Standalone Extractor Usage#
The NexusLIMS extractor system can be used as a standalone Python library
without a full NexusLIMS deployment. No .env file, database, NEMO instance,
or CDCS server is required.
This notebook demonstrates:
Downloading example microscopy files from the project repository
Extracting metadata with the high-level
parse_metadata()APIUsing the low-level registry API (
ExtractionContext+get_registry())What degrades gracefully when no NexusLIMS config is present
Note
Download this notebook to run it locally.
Installation#
pip install nexusLIMS
# or, if you use uv:
uv add nexusLIMS
1. Download example data files#
We pull a handful of microscopy files straight from the NexusLIMS test suite
on GitHub so this notebook is self-contained. Some larger files are stored as
.tar.gz archives in the repository; those are downloaded and extracted here.
import tarfile
import urllib.request
from pathlib import Path
# Raw-content base URL for test files in the NexusLIMS repository
_BASE = "https://raw.githubusercontent.com/datasophos/NexusLIMS/main/tests/unit/files/"

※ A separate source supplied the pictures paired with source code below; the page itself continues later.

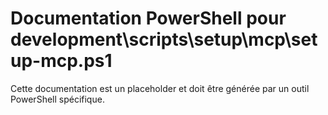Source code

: # Documentation PowerShell pour development\scripts\setup\mcp\setup-mcp.ps1

Cette documentation est un placeholder et doit être générée par un outil PowerShell spécifique.
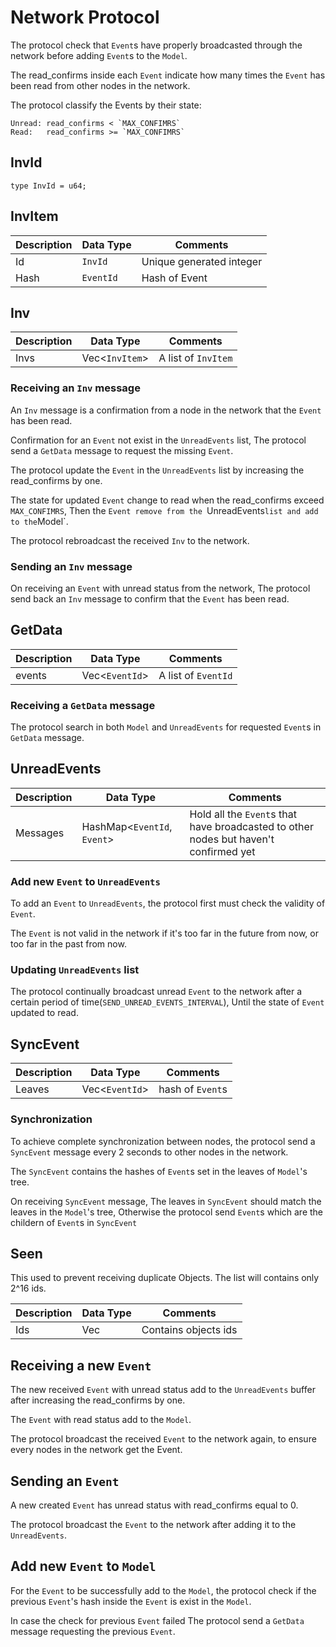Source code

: # Network Protocol

The protocol check that `Event`s have properly broadcasted through the
network before adding `Event`s to the `Model`. 

The read_confirms inside each `Event` indicate how many times the `Event` has 
been read from other nodes in the network.

The protocol classify the Events by their state:

	Unread: read_confirms < `MAX_CONFIMRS` 
	Read: 	read_confirms >= `MAX_CONFIMRS` 


## InvId

	type InvId = u64;

## InvItem

| Description   | Data Type      	   | Comments      			    |
|-------------- | -------------------- | -------------------------- |
| Id  			| `InvId`  			   | Unique generated integer	|
| Hash  		| `EventId`   		   | Hash of Event				|

## Inv

| Description   | Data Type      	   | Comments           		|
|-------------- | -------------------- | -------------------------- |
| Invs	  	  	| Vec<`InvItem`> 	   | A list of `InvItem`		|

### Receiving an `Inv` message

An `Inv` message is a confirmation from a node in the network that the `Event`
has been read.

Confirmation for an `Event` not exist in the `UnreadEvents` list, 
The protocol send a `GetData` message to request the missing `Event`.

The protocol update the `Event` in the `UnreadEvents` list by increasing the
read_confirms by one.

The state for updated `Event` change to read when the read_confirms exceed
`MAX_CONFIMRS`, Then the `Event remove from the `UnreadEvents` list and add to the `Model`. 

The protocol rebroadcast the received `Inv` to the network.

### Sending an `Inv` message

On receiving an `Event` with unread status from the network, The protocol send back 
an `Inv` message to confirm that the `Event` has been read.

## GetData

| Description   | Data Type      	   | Comments              		|
|-------------- | -------------------- | -------------------------- |
| events	  	| Vec<`EventId`> 	   | A list of `EventId`   		|

### Receiving a `GetData` message

The protocol search in both `Model` and `UnreadEvents` for requested `Event`s
in `GetData` message.


## UnreadEvents

| Description | Data Type                   | Comments                                                                             |
|-------------|---------------------------- | -------------------------------------------------------------------------------------|
| Messages    | HashMap<`EventId`, `Event`> | Hold all the `Event`s that have broadcasted to other nodes but haven't confirmed yet |

### Add new `Event` to `UnreadEvents` 

To add an `Event` to `UnreadEvents`, the protocol first must check the validity of
`Event`. 

The `Event` is not valid in the network if it's too far in the future from now,
or too far in the past from now.

### Updating `UnreadEvents` list

The protocol continually broadcast unread `Event` to the network 
after a certain period of time(`SEND_UNREAD_EVENTS_INTERVAL`), 
Until the state of `Event` updated to read.

## SyncEvent 

| Description | Data Type    	| Comments					 	|
|-------------|---------------- |------------------------------ |
| Leaves	  | Vec<`EventId`> 	| hash of `Event`s   			|

### Synchronization

To achieve complete synchronization between nodes, the protocol send a
`SyncEvent` message every 2 seconds to other nodes in the network.

The `SyncEvent` contains the hashes of `Event`s set in the leaves of `Model`'s tree.

On receiving `SyncEvent` message, The leaves in `SyncEvent` should match the 
leaves in the `Model`'s tree, Otherwise the protocol send `Event`s which are the childern of
`Event`s in `SyncEvent` 

## Seen<ObjectId>

This used to prevent receiving duplicate Objects.
The list will contains only 2^16 ids.

| Description | Data Type      | Comments			  		   |
|-------------|--------------- |------------------------------ |
| Ids		  | Vec<ObjectId>  | Contains objects ids    	   |


## Receiving a new `Event`

The new received `Event` with unread status add to the `UnreadEvents` buffer after
increasing the read_confirms by one. 

The `Event` with read status add to the `Model`.

The protocol broadcast the received `Event` to the network again, to ensure every nodes
in the network get the Event.

## Sending an `Event`

A new created `Event` has unread status with read_confirms equal to 0.

The protocol broadcast the `Event` to the network after adding it to the
`UnreadEvents`.

## Add new `Event` to `Model` 

For the `Event` to be successfully add to the `Model`, the protocol check if
the previous `Event`'s hash inside the `Event` is exist in the `Model`.

In case the check for previous `Event` failed The protocol 
send a `GetData` message requesting the previous `Event`.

data_dir = Path("example_data")
data_dir.mkdir(exist_ok=True)
def fetch(remote_name: str, extract_to: Path | None = None) -> Path:
"""Download a file from the NexusLIMS test suite.

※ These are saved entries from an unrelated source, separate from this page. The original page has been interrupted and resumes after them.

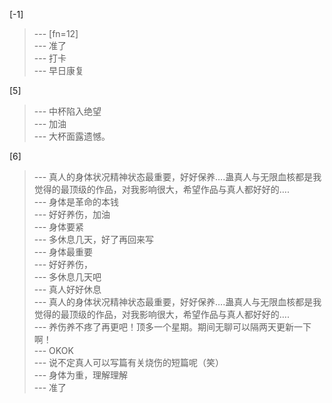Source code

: 
[-1] 
>--- [fn=12]<br>
>--- 准了<br>
>--- 打卡<br>
>--- 早日康复<br>

[5] 
>--- 中杯陷入绝望<br>
>--- 加油<br>
>--- 大杯面露遗憾。<br>

[6] 
>--- 真人的身体状况精神状态最重要，好好保养….蛊真人与无限血核都是我觉得的最顶级的作品，对我影响很大，希望作品与真人都好好的….<br>
>--- 身体是革命的本钱<br>
>--- 好好养伤，加油<br>
>--- 身体要紧<br>
>--- 多休息几天，好了再回来写<br>
>--- 身体最重要<br>
>--- 好好养伤，<br>
>--- 多休息几天吧<br>
>--- 真人好好休息<br>
>--- 真人的身体状况精神状态最重要，好好保养….蛊真人与无限血核都是我觉得的最顶级的作品，对我影响很大，希望作品与真人都好好的….<br>
>--- 养伤养不疼了再更吧！顶多一个星期。期间无聊可以隔两天更新一下啊！<br>
>--- OKOK<br>
>--- 说不定真人可以写篇有关烧伤的短篇呢（笑）<br>
>--- 身体为重，理解理解<br>
>--- 准了<br>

If *extract_to* is given the file is treated as a .tar.gz archive:
it is downloaded to a temp path and extracted into *extract_to*.
Returns the path of the (extracted) file.
"""
url = _BASE + remote_name
dest = data_dir / remote_name
if extract_to is None:
# Plain file download
if dest.exists():
print(f" already present : {remote_name}")
else:
print(f" downloading {remote_name} …", end=" ", flush=True)
urllib.request.urlretrieve(url, dest)
print(f"done ({dest.stat().st_size:,} bytes)")
return dest
else:
# Archive download + extraction
# The member file has the same stem as the archive (e.g., foo.dm3.tar.gz → foo.dm3)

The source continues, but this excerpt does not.